[Start of Attachment]
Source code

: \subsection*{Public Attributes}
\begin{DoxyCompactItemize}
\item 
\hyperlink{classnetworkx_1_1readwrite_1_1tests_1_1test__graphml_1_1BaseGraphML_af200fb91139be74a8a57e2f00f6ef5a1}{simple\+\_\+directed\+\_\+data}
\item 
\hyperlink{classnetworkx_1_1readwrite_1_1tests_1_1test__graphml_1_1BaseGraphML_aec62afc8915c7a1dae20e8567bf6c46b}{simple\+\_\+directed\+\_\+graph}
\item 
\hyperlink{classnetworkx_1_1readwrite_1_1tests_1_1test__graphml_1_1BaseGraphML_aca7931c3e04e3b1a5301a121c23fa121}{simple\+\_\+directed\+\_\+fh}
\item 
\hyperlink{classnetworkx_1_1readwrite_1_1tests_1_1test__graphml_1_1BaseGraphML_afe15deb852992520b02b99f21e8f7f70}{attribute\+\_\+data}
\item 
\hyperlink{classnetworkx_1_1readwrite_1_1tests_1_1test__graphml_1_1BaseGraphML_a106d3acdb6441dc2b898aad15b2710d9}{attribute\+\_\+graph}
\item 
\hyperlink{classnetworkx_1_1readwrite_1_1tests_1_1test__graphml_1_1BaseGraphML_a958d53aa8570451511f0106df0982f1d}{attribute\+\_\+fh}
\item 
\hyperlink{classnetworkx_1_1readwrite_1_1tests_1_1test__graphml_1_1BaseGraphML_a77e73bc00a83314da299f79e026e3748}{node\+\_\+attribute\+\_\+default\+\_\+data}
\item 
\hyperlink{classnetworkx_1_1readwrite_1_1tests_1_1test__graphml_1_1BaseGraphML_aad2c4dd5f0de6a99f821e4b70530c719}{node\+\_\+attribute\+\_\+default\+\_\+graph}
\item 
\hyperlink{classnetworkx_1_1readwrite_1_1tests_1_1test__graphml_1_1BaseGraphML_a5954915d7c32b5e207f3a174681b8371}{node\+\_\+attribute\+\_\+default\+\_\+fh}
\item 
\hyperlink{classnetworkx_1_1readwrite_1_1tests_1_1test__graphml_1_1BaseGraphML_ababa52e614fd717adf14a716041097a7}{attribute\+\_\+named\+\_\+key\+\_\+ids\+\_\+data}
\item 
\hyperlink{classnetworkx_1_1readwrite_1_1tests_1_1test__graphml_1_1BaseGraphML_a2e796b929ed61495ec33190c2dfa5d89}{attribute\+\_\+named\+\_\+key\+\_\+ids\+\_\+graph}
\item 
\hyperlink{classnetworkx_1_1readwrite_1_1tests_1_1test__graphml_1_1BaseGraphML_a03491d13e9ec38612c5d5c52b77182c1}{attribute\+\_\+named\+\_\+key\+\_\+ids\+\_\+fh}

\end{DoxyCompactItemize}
[End of Attachment]
> WORK INSTRUCTIONS
Output every entry word for word.

> ANSWER TO THE PROBLEM
Source code

: \subsection*{Public Attributes}
\begin{DoxyCompactItemize}
\item 
\hyperlink{classnetworkx_1_1readwrite_1_1tests_1_1test__graphml_1_1BaseGraphML_af200fb91139be74a8a57e2f00f6ef5a1}{simple\+\_\+directed\+\_\+data}
\item 
\hyperlink{classnetworkx_1_1readwrite_1_1tests_1_1test__graphml_1_1BaseGraphML_aec62afc8915c7a1dae20e8567bf6c46b}{simple\+\_\+directed\+\_\+graph}
\item 
\hyperlink{classnetworkx_1_1readwrite_1_1tests_1_1test__graphml_1_1BaseGraphML_aca7931c3e04e3b1a5301a121c23fa121}{simple\+\_\+directed\+\_\+fh}
\item 
\hyperlink{classnetworkx_1_1readwrite_1_1tests_1_1test__graphml_1_1BaseGraphML_afe15deb852992520b02b99f21e8f7f70}{attribute\+\_\+data}
\item 
\hyperlink{classnetworkx_1_1readwrite_1_1tests_1_1test__graphml_1_1BaseGraphML_a106d3acdb6441dc2b898aad15b2710d9}{attribute\+\_\+graph}
\item 
\hyperlink{classnetworkx_1_1readwrite_1_1tests_1_1test__graphml_1_1BaseGraphML_a958d53aa8570451511f0106df0982f1d}{attribute\+\_\+fh}
\item 
\hyperlink{classnetworkx_1_1readwrite_1_1tests_1_1test__graphml_1_1BaseGraphML_a77e73bc00a83314da299f79e026e3748}{node\+\_\+attribute\+\_\+default\+\_\+data}
\item 
\hyperlink{classnetworkx_1_1readwrite_1_1tests_1_1test__graphml_1_1BaseGraphML_aad2c4dd5f0de6a99f821e4b70530c719}{node\+\_\+attribute\+\_\+default\+\_\+graph}
\item 
\hyperlink{classnetworkx_1_1readwrite_1_1tests_1_1test__graphml_1_1BaseGraphML_a5954915d7c32b5e207f3a174681b8371}{node\+\_\+attribute\+\_\+default\+\_\+fh}
\item 
\hyperlink{classnetworkx_1_1readwrite_1_1tests_1_1test__graphml_1_1BaseGraphML_ababa52e614fd717adf14a716041097a7}{attribute\+\_\+named\+\_\+key\+\_\+ids\+\_\+data}
\item 
\hyperlink{classnetworkx_1_1readwrite_1_1tests_1_1test__graphml_1_1BaseGraphML_a2e796b929ed61495ec33190c2dfa5d89}{attribute\+\_\+named\+\_\+key\+\_\+ids\+\_\+graph}
\item 
\hyperlink{classnetworkx_1_1readwrite_1_1tests_1_1test__graphml_1_1BaseGraphML_a03491d13e9ec38612c5d5c52b77182c1}{attribute\+\_\+named\+\_\+key\+\_\+ids\+\_\+fh}

\end{DoxyCompactItemize}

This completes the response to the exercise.